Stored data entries
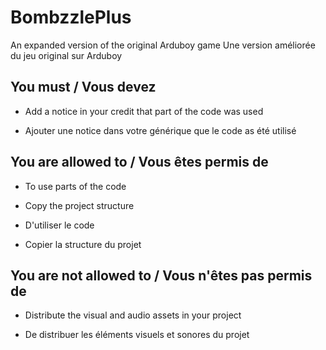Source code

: # BombzzlePlus
An expanded version of the original Arduboy game
Une version améliorée du jeu original sur Arduboy

## You must / Vous devez
- Add a notice in your credit that part of the code was used

- Ajouter une notice dans votre générique que le code as été utilisé

## You are allowed to / Vous êtes permis de
- To use parts of the code
- Copy the project structure

- D'utiliser le code
- Copier la structure du projet

## You are not allowed to / Vous n'êtes pas permis de
- Distribute the visual and audio assets in your project

- De distribuer les éléments visuels et sonores du projet
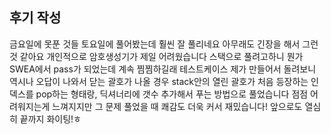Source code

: ## 후기 작성

금요일에 못푼 것들 토요일에 풀어봤는데 훨씬 잘 풀리네요
아무래도 긴장을 해서 그런 것 같아요
개인적으로 암호생성기가 제일 어려웠습니다 스택으로 풀려고하니 뭔가 SWEA에서 pass가 되었는데
계속 찜찜하길래 테스트케이스 제가 만들어서 돌려보니 역시나 오답이 나와서 닫는 괄호가 나올 경우
stack안의 열린 괄호가 처음 등장하는 인덱스를 pop하는 형태랑, 딕셔너리에 갯수 추가해서 푸는 방법으로 풀었습니다
점점 어려워지는게 느껴지지만 그 문제 풀었을 때 쾌감도 더욱 커서 재밌습니다!
앞으로도 열심히 끝까지 화이팅!ㅎ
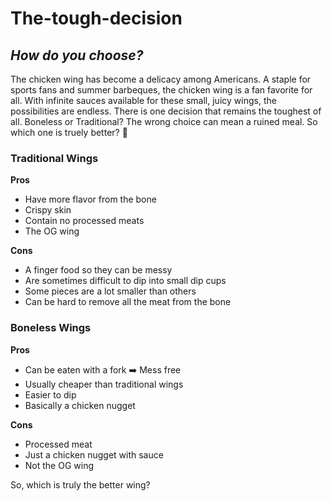 # The-tough-decision
## ***How do you choose?***

The chicken wing has become a delicacy among Americans. A staple for sports fans and summer barbeques, the chicken wing is a fan favorite for all. With infinite sauces available for these small, juicy wings, the possibilities are endless. There is one decision that remains the toughest of all. Boneless or Traditional? The wrong choice can mean a ruined meal. So which one is truely better? 🍗 

### Traditional Wings

**Pros**
- Have more flavor from the bone
- Crispy skin
- Contain no processed meats
- The OG wing

**Cons**
- A finger food so they can be messy
- Are sometimes difficult to dip into small dip cups
- Some pieces are a lot smaller than others
- Can be hard to remove all the meat from the bone


### Boneless Wings

**Pros**
- Can be eaten with a fork ➡️ Mess free
- Usually cheaper than traditional wings
- Easier to dip
- Basically a chicken nugget

**Cons**
- Processed meat
- Just a chicken nugget with sauce
- Not the OG wing


So, which is truly the better wing? 
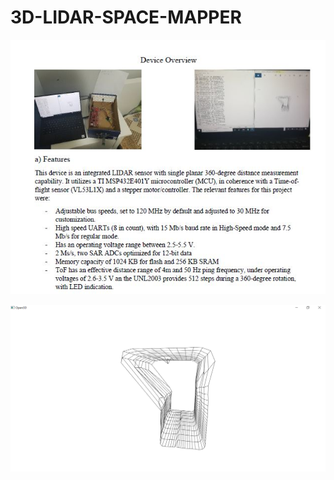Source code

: # 3D-LIDAR-SPACE-MAPPER
![Alt text](https://github.com/abhayraina/3D-LIDAR-SPACE-MAPPER/blob/main/img1.JPG "Optional Title")

![Alt text](https://github.com/abhayraina/3D-LIDAR-SPACE-MAPPER/blob/main/modeled_demograph_400254138.PNG "Optional Title")
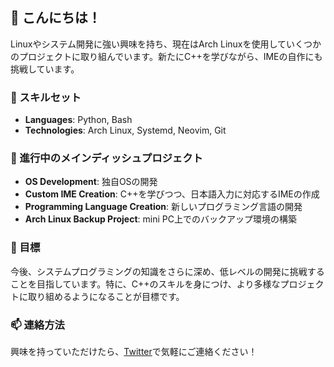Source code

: ## 👋 こんにちは！

Linuxやシステム開発に強い興味を持ち、現在はArch Linuxを使用していくつかのプロジェクトに取り組んでいます。新たにC++を学びながら、IMEの自作にも挑戦しています。

### 🔧 スキルセット
- **Languages**: Python, Bash
- **Technologies**: Arch Linux, Systemd, Neovim, Git

### 🚀 進行中のメインディッシュプロジェクト
- **OS Development**: 独自OSの開発
- **Custom IME Creation**: C++を学びつつ、日本語入力に対応するIMEの作成
- **Programming Language Creation**: 新しいプログラミング言語の開発
- **Arch Linux Backup Project**: mini PC上でのバックアップ環境の構築

### 🎯 目標
今後、システムプログラミングの知識をさらに深め、低レベルの開発に挑戦することを目指しています。特に、C++のスキルを身につけ、より多様なプロジェクトに取り組めるようになることが目標です。

### 📫 連絡方法
興味を持っていただけたら、[Twitter](https://twitter.com/chapi2082)で気軽にご連絡ください！

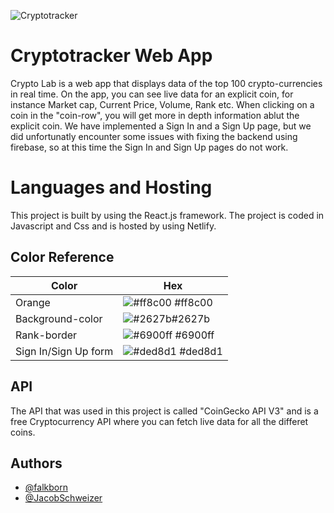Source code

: 
![Cryptotracker](https://media0.giphy.com/media/3ohs7HdhQA4ffttvrO/200w.gif?cid=82a1493bcwl77c0qybxo95msc1ului8u3bkpfep6pdv7725v&rid=200w.gif&ct=g)
# Cryptotracker Web App

Crypto Lab is a web app that displays data of the top 100
crypto-currencies in real time. On the app, you can see live data for an explicit coin, 
for instance Market cap, Current Price, Volume, Rank etc. When clicking on a 
coin in the "coin-row", you will get more in depth information ablut the explicit coin. 
We have implemented a Sign In and a Sign Up page, but we did unfortunatly encounter some issues with 
fixing the backend using firebase, so at this time the Sign In and Sign Up pages do not work. 

# Languages and Hosting

This project is built by using the React.js framework. 
The project is coded in Javascript and Css and is hosted by using Netlify. 


## Color Reference

| Color             | Hex                                                                |
| ----------------- | ------------------------------------------------------------------ |
| Orange            | ![#ff8c00](https://via.placeholder.com/10/ff8c00?text=+) #ff8c00 |
| Background-color  | ![#2627b](https://via.placeholder.com/10/2627b?text=+)#2627b |
| Rank-border       | ![#6900ff](https://via.placeholder.com/10/6900ff?text=+) #6900ff|
| Sign In/Sign Up form  | ![#ded8d1](https://via.placeholder.com/10/ded8d1?text=+) #ded8d1 |


## API

The API that was used in this project is called "CoinGecko API V3"
and is a free Cryptocurrency API where you can fetch live data for all the differet coins. 




## Authors

- [@falkborn](https://www.github.com/falkborn)
- [@JacobSchweizer](https://www.github.com/JacobSchweizer)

● **PROBLEM**: The lines to return are those in the entries above that include "Creation".

● **SOLUTION FOR THIS EXERCISE**:
- **Custom IME Creation**: C++を学びつつ、日本語入力に対応するIMEの作成
- **Programming Language Creation**: 新しいプログラミング言語の開発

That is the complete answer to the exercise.